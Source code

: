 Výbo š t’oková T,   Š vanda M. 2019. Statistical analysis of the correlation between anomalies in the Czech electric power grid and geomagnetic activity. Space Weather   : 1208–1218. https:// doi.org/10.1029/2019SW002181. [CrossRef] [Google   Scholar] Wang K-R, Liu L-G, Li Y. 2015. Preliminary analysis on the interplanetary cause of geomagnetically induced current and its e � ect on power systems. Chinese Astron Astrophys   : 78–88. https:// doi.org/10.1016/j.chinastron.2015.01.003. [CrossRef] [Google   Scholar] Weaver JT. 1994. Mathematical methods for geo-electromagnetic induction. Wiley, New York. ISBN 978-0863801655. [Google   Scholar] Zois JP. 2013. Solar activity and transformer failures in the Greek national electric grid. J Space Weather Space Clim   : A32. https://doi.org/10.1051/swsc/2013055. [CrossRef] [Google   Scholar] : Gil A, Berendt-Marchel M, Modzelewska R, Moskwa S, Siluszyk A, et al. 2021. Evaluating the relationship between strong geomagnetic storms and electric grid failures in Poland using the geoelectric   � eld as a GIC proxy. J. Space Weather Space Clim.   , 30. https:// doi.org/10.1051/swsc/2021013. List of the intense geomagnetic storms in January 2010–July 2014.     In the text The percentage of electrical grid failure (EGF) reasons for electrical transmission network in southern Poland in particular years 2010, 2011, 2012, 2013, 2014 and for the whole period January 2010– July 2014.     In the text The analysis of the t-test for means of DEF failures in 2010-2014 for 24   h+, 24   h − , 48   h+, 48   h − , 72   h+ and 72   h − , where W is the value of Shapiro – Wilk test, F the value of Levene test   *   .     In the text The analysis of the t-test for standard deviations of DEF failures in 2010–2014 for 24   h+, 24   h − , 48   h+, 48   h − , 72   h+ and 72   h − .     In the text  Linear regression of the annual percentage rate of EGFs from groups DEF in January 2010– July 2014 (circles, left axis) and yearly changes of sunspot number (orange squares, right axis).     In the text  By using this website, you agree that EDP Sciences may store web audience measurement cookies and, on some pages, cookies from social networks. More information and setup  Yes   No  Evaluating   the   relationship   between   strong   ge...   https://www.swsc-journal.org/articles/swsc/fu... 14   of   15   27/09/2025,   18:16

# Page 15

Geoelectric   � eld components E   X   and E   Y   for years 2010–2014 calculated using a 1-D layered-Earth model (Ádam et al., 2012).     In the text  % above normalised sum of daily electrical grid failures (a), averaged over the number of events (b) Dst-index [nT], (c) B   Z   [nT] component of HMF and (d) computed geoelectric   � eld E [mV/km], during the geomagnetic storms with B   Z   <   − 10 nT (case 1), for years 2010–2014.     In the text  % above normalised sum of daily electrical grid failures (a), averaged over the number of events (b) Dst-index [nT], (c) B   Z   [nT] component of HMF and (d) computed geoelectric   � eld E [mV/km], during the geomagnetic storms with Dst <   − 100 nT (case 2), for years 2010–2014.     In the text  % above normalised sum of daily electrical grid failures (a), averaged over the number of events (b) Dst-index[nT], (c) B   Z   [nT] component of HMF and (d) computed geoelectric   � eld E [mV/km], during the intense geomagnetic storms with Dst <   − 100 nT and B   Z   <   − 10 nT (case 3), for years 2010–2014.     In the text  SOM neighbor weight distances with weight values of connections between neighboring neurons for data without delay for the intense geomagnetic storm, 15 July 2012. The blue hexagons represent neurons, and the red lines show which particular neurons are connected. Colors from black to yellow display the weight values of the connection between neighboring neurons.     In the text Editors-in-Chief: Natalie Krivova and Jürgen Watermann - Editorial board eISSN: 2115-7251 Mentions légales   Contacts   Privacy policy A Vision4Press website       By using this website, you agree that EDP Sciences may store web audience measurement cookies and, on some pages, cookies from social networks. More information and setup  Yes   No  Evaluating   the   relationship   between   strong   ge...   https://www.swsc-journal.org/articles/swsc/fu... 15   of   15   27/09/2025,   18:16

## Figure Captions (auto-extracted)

------------------------

* Problem to work on *
Return the records exactly, character for character.

* Reply *
Source code

: Výbo š t’oková T,   Š vanda M. 2019. Statistical analysis of the correlation between anomalies in the Czech electric power grid and geomagnetic activity. Space Weather   : 1208–1218. https:// doi.org/10.1029/2019SW002181. [CrossRef] [Google   Scholar] Wang K-R, Liu L-G, Li Y. 2015. Preliminary analysis on the interplanetary cause of geomagnetically induced current and its e � ect on power systems. Chinese Astron Astrophys   : 78–88. https:// doi.org/10.1016/j.chinastron.2015.01.003. [CrossRef] [Google   Scholar] Weaver JT. 1994. Mathematical methods for geo-electromagnetic induction. Wiley, New York. ISBN 978-0863801655. [Google   Scholar] Zois JP. 2013. Solar activity and transformer failures in the Greek national electric grid. J Space Weather Space Clim   : A32. https://doi.org/10.1051/swsc/2013055. [CrossRef] [Google   Scholar] : Gil A, Berendt-Marchel M, Modzelewska R, Moskwa S, Siluszyk A, et al. 2021. Evaluating the relationship between strong geomagnetic storms and electric grid failures in Poland using the geoelectric   � eld as a GIC proxy. J. Space Weather Space Clim.   , 30. https:// doi.org/10.1051/swsc/2021013. List of the intense geomagnetic storms in January 2010–July 2014.     In the text The percentage of electrical grid failure (EGF) reasons for electrical transmission network in southern Poland in particular years 2010, 2011, 2012, 2013, 2014 and for the whole period January 2010– July 2014.     In the text The analysis of the t-test for means of DEF failures in 2010-2014 for 24   h+, 24   h − , 48   h+, 48   h − , 72   h+ and 72   h − , where W is the value of Shapiro – Wilk test, F the value of Levene test   *   .     In the text The analysis of the t-test for standard deviations of DEF failures in 2010–2014 for 24   h+, 24   h − , 48   h+, 48   h − , 72   h+ and 72   h − .     In the text  Linear regression of the annual percentage rate of EGFs from groups DEF in January 2010– July 2014 (circles, left axis) and yearly changes of sunspot number (orange squares, right axis).     In the text  By using this website, you agree that EDP Sciences may store web audience measurement cookies and, on some pages, cookies from social networks. More information and setup  Yes   No  Evaluating   the   relationship   between   strong   ge...   https://www.swsc-journal.org/articles/swsc/fu... 14   of   15   27/09/2025,   18:16

# Page 15

Geoelectric   � eld components E   X   and E   Y   for years 2010–2014 calculated using a 1-D layered-Earth model (Ádam et al., 2012).     In the text  % above normalised sum of daily electrical grid failures (a), averaged over the number of events (b) Dst-index [nT], (c) B   Z   [nT] component of HMF and (d) computed geoelectric   � eld E [mV/km], during the geomagnetic storms with B   Z   <   − 10 nT (case 1), for years 2010–2014.     In the text  % above normalised sum of daily electrical grid failures (a), averaged over the number of events (b) Dst-index [nT], (c) B   Z   [nT] component of HMF and (d) computed geoelectric   � eld E [mV/km], during the geomagnetic storms with Dst <   − 100 nT (case 2), for years 2010–2014.     In the text  % above normalised sum of daily electrical grid failures (a), averaged over the number of events (b) Dst-index[nT], (c) B   Z   [nT] component of HMF and (d) computed geoelectric   � eld E [mV/km], during the intense geomagnetic storms with Dst <   − 100 nT and B   Z   <   − 10 nT (case 3), for years 2010–2014.     In the text  SOM neighbor weight distances with weight values of connections between neighboring neurons for data without delay for the intense geomagnetic storm, 15 July 2012. The blue hexagons represent neurons, and the red lines show which particular neurons are connected. Colors from black to yellow display the weight values of the connection between neighboring neurons.     In the text Editors-in-Chief: Natalie Krivova and Jürgen Watermann - Editorial board eISSN: 2115-7251 Mentions légales   Contacts   Privacy policy A Vision4Press website       By using this website, you agree that EDP Sciences may store web audience measurement cookies and, on some pages, cookies from social networks. More information and setup  Yes   No  Evaluating   the   relationship   between   strong   ge...   https://www.swsc-journal.org/articles/swsc/fu... 15   of   15   27/09/2025,   18:16

## Figure Captions (auto-extracted)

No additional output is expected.